What Training Should Really Feel Like

Today almost everyone evaluates the effectiveness of their training by how they felt during their workout experience. "Wow, I'm spent - what a workout!", "My abs are on fire - what a workout", "I just about puked - what an almost perfect workout!", "I'm sweating like crazy, that was intense - what a workout!" Generally, I'm not a fan of this. I think training should be evaluated on the tangible results it produces, not the feeling. However, feeling can be used in addition to measurable results - IF you know what proper training should feel like for specific goals.

Here is a list of popular athletic and fitness goals, how progress should be measured and what proper training for the particular goal should feel like if you actually want to achieve that goal.

Fat loss training
Measurement: girth measurements, body composition (i.e. body fat percentage), body weight (only in conjunction with the other measurements)
Proper feeling: exercise that produces lactic acid can increase growth hormone production and aid in fat loss. Therefore, you will often "feel the burn" when doing fat loss programs. Because creating EPOC can be helpful for fat loss, being out of breath ca often also be a part of fat loss training.

Hypertrophy training
Measurement: girth measurements, body composition (i.e. body fat percentage), body weight (only in conjunction with the other measurements)
Proper feeling: hypertrophy training requires heavy weight (though usually not quite as heavy as pure strength gains) with sufficient volume (adding more reps, sets and/or exercises than strength training). As a result, hypertrophy training will leave you tired. Also, if you are doing higher rep sets, you may feel the burning results of lactic acid. Hypertrophy training will also often leave you with a pump. However, the pump does not guarantee actual muscle hypertrophy.

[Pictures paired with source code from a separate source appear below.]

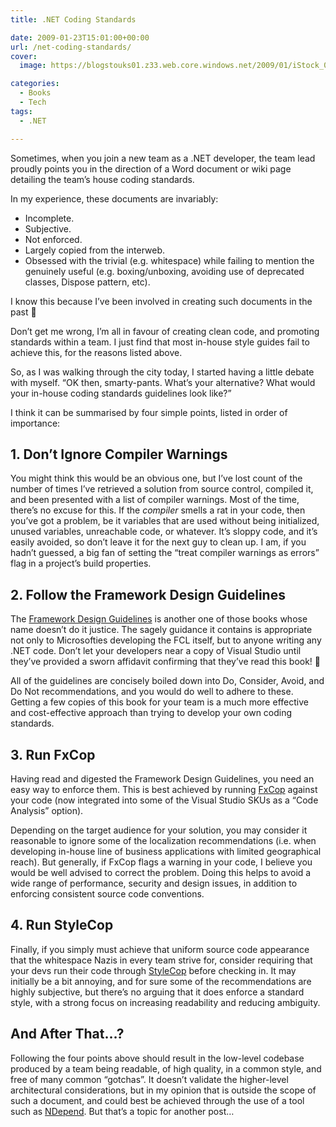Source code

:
 ```yaml
---
title: .NET Coding Standards

date: 2009-01-23T15:01:00+00:00
url: /net-coding-standards/
cover: 
  image: https://blogstouks01.z33.web.core.windows.net/2009/01/iStock_000004478097XSmall_2-1.jpg

categories:
  - Books
  - Tech
tags:
  - .NET

---
```

Sometimes, when you join a new team as a .NET developer, the team lead proudly points you in the direction of a Word document or wiki page detailing the team’s house coding standards.

In my experience, these documents are invariably:

* Incomplete.
* Subjective.
* Not enforced.
* Largely copied from the interweb.
* Obsessed with the trivial (e.g. whitespace) while failing to mention the genuinely useful (e.g. boxing/unboxing, avoiding use of deprecated classes, Dispose pattern, etc).

I know this because I’ve been involved in creating such documents in the past 🙂

Don’t get me wrong, I’m all in favour of creating clean code, and promoting standards within a team. I just find that most in-house style guides fail to achieve this, for the reasons listed above.

So, as I was walking through the city today, I started having a little debate with myself. “OK then, smarty-pants. What’s your alternative? What would your in-house coding standards guidelines look like?”

I think it can be summarised by four simple points, listed in order of importance:

## 1. Don’t Ignore Compiler Warnings

You might think this would be an obvious one, but I’ve lost count of the number of times I’ve retrieved a solution from source control, compiled it, and been presented with a list of compiler warnings. Most of the time, there’s no excuse for this. If the _compiler_ smells a rat in your code, then you’ve got a problem, be it variables that are used without being initialized, unused variables, unreachable code, or whatever. It’s sloppy code, and it’s easily avoided, so don’t leave it for the next guy to clean up. I am, if you hadn’t guessed, a big fan of setting the “treat compiler warnings as errors” flag in a project’s build properties.

## 2. Follow the Framework Design Guidelines

The [Framework Design Guidelines][1] is another one of those books whose name doesn’t do it justice. The sagely guidance it contains is appropriate not only to Microsofties developing the FCL itself, but to anyone writing any .NET code. Don’t let your developers near a copy of Visual Studio until they’ve provided a sworn affidavit confirming that they’ve read this book! 🙂

All of the guidelines are concisely boiled down into Do, Consider, Avoid, and Do Not recommendations, and you would do well to adhere to these. Getting a few copies of this book for your team is a much more effective and cost-effective approach than trying to develop your own coding standards.

## 3. Run FxCop

Having read and digested the Framework Design Guidelines, you need an easy way to enforce them. This is best achieved by running [FxCop][1] against your code (now integrated into some of the Visual Studio SKUs as a “Code Analysis” option).

Depending on the target audience for your solution, you may consider it reasonable to ignore some of the localization recommendations (i.e. when developing in-house line of business applications with limited geographical reach). But generally, if FxCop flags a warning in your code, I believe you would be well advised to correct the problem. Doing this helps to avoid a wide range of performance, security and design issues, in addition to enforcing consistent source code conventions.

## 4. Run StyleCop

Finally, if you simply must achieve that uniform source code appearance that the whitespace Nazis in every team strive for, consider requiring that your devs run their code through [StyleCop][2] before checking in. It may initially be a bit annoying, and for sure some of the recommendations are highly subjective, but there’s no arguing that it does enforce a standard style, with a strong focus on increasing readability and reducing ambiguity.

## And After That…?

Following the four points above should result in the low-level codebase produced by a team being readable, of high quality, in a common style, and free of many common “gotchas”. It doesn’t validate the higher-level architectural considerations, but in my opinion that is outside the scope of such a document, and could best be achieved through the use of a tool such as [NDepend][3]. But that’s a topic for another post…

 [1]: http://www.amazon.co.uk/gp/product/0321545613?ie=UTF8&tag=ianesbl-21&linkCode=as2&camp=1634&creative=19450&creativeASIN=0321545613
 [2]: http://code.msdn.microsoft.com/sourceanalysis
 [3]: https://blog.iannelson.uk/ndepend/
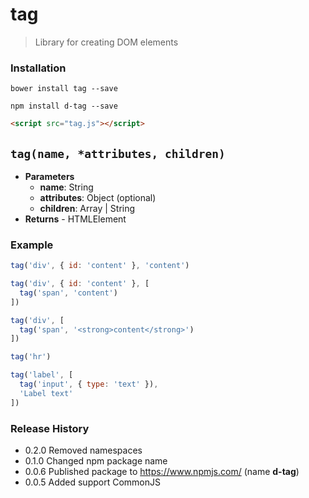 # tag
> Library for creating DOM elements

### Installation
```shell
bower install tag --save
```

```shell
npm install d-tag --save
```

```html
<script src="tag.js"></script>
```
## `tag(name, *attributes, children)`
* **Parameters**
    - **name**: String  
    - **attributes**: Object (optional)
    - **children**: Array | String
*  **Returns** - HTMLElement

### Example

```js
tag('div', { id: 'content' }, 'content')

tag('div', { id: 'content' }, [
  tag('span', 'content')
])

tag('div', [
  tag('span', '<strong>content</strong>')
])

tag('hr')

tag('label', [
  tag('input', { type: 'text' }),
  'Label text'
])
```

### Release History
- 0.2.0 Removed namespaces
- 0.1.0 Changed npm package name
- 0.0.6 Published package to https://www.npmjs.com/ (name **d-tag**)
- 0.0.5 Added support CommonJS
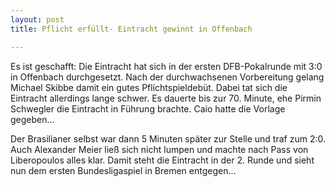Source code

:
 ```yaml
---
layout: post
title: Pflicht erfüllt- Eintracht gewinnt in Offenbach

---
```


Es ist geschafft: Die Eintracht hat sich in der ersten DFB-Pokalrunde mit 3:0 in Offenbach durchgesetzt. Nach der durchwachsenen Vorbereitung gelang Michael Skibbe damit ein gutes Pflichtspieldebüt. Dabei tat sich die Eintracht allerdings lange schwer. Es dauerte bis zur 70. Minute, ehe Pirmin Schwegler die Eintracht in Führung brachte. Caio hatte die Vorlage gegeben...

Der Brasilianer selbst war dann 5 Minuten später zur Stelle und traf zum 2:0. Auch Alexander Meier ließ sich nicht lumpen und machte nach Pass von Liberopoulos alles klar. Damit steht die Eintracht in der 2. Runde und sieht nun dem ersten Bundesligaspiel in Bremen entgegen...
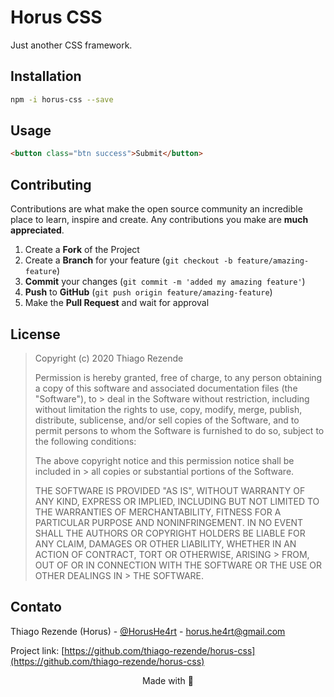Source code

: # Horus CSS

Just another CSS framework.

## Installation

```bash
npm -i horus-css --save
```

## Usage

```html
<button class="btn success">Submit</button>
```

## Contributing

Contributions are what make the open source community an incredible place to learn, inspire and create. Any contributions you make are **much appreciated**.

1. Create a **Fork** of the Project
2. Create a **Branch** for your feature (`git checkout -b feature/amazing-feature`)
3. **Commit** your changes (`git commit -m 'added my amazing feature'`)
4. **Push** to **GitHub** (`git push origin feature/amazing-feature`)
5. Make the **Pull Request** and wait for approval

## License

> Copyright (c) 2020 Thiago Rezende
>
> Permission is hereby granted, free of charge, to any person obtaining a copy
> of this software and associated documentation files (the "Software"), to > deal
> in the Software without restriction, including without limitation the rights
> to use, copy, modify, merge, publish, distribute, sublicense, and/or sell
> copies of the Software, and to permit persons to whom the Software is
> furnished to do so, subject to the following conditions:
>
> The above copyright notice and this permission notice shall be included in > all
> copies or substantial portions of the Software.
>
> THE SOFTWARE IS PROVIDED "AS IS", WITHOUT WARRANTY OF ANY KIND, EXPRESS OR
> IMPLIED, INCLUDING BUT NOT LIMITED TO THE WARRANTIES OF MERCHANTABILITY,
> FITNESS FOR A PARTICULAR PURPOSE AND NONINFRINGEMENT. IN NO EVENT SHALL THE
> AUTHORS OR COPYRIGHT HOLDERS BE LIABLE FOR ANY CLAIM, DAMAGES OR OTHER
> LIABILITY, WHETHER IN AN ACTION OF CONTRACT, TORT OR OTHERWISE, ARISING > FROM,
> OUT OF OR IN CONNECTION WITH THE SOFTWARE OR THE USE OR OTHER DEALINGS IN > THE
> SOFTWARE.

<!-- CONTATO -->

## Contato

Thiago Rezende (Horus) - [@HorusHe4rt](https://twitter.com/HorusHe4rt) - horus.he4rt@gmail.com

Project link: [https://github.com/thiago-rezende/horus-css](https://github.com/thiago-rezende/horus-css)

<p align="center">Made with 💜</p>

Endurance training & conditioning
Measurement: performance in relevant physical tests (e.g. # of push-ups/chin-ups, run times, etc)
Proper feeling: endurance training is about teaching your body to keep going and push past its current capacity. Therefore, it will be hard and exhausting. You will feel a burn, will likely be out of breath and you will be tired when you are done.

Speed & power training
Measurement: sprint times, jumping height/distance, throwing distance
Proper feeling: training for speed and power should be hard but not exhaustive. Sets should not last long enough to be in the energy system (glycolosis) that produces a burning feeling. This type of training is not about isolating a particular muscle, but teaming up a group of muscles so you will rarely "feel it" in one particular spot. You should not be exhausted but actually feel fairly fresh when you are done.

Strength training
Measurement: amount of weight you can lift with proper form on big lifts (e.g. squats, deadlifts, presses)
Proper feeling: strength trainig should feel hard. Once you have proper form nailed down, if you find it easy, you are not lifting enough weight (add more weight not more reps or exercises to make it appropriately harder). The goal is not to try to target a particular muscle, but to team up as many muscles as possible to do a movement. The goal is to teach your body how to harness and express its strength in a short bout - not to drag out activity. However, with proper strength training, the reps and volume are low enough that you should not be wasted when you are done. This is especially true for athletes (and especially those who are in-season) as creating too much exhaustion can take away from their sport performance. Do not worry if the workouts feel less tiring than other goals (that can actually be good for strength training). Besides not getting injured, the only thing that really matters is progressively adding weight to the bar while maintaining proper form.
Measurment: winning, personal records, etc
Proper feeling: competition is where you put it all on the line, give it all you've got and finish feeling spent without being stupid and unnecessarly risking injury. Note: the level you push yourself should be related to the seriousness of the competition (e.g. NFL Superbowl vs. backyard flag football). For the non-athlete, it can sometimes be fun to (without being stupid) test yourself every once in a while to see where you are at.

Health & well-being
Measurement: many things can be used here such as: blood profile, blood pressure, resting heart rate, joint discomfort, lack of aches and pains, injury stats, results from Dr's physical, energy level (give it a rating on a 1-10 scale - should be at least an 8+ consistently), emotional health (again it is subjective, but you can use a scale of 1-10), etc...
Proper feeling: training for pure health should feel a lot easier on the body and far more gentle than performance based training. It should feel good during and afterward. 

Final Thoughts
Over or under-complicating training are both problematic. It is important to follow a good program and to train hard. Many people fail to make good results because they will not push themselves hard enough. However, do not just assume that because you got smoked  you had a productive training session. Anything  can make someone tired. However, don't just train to get tired - train to get better!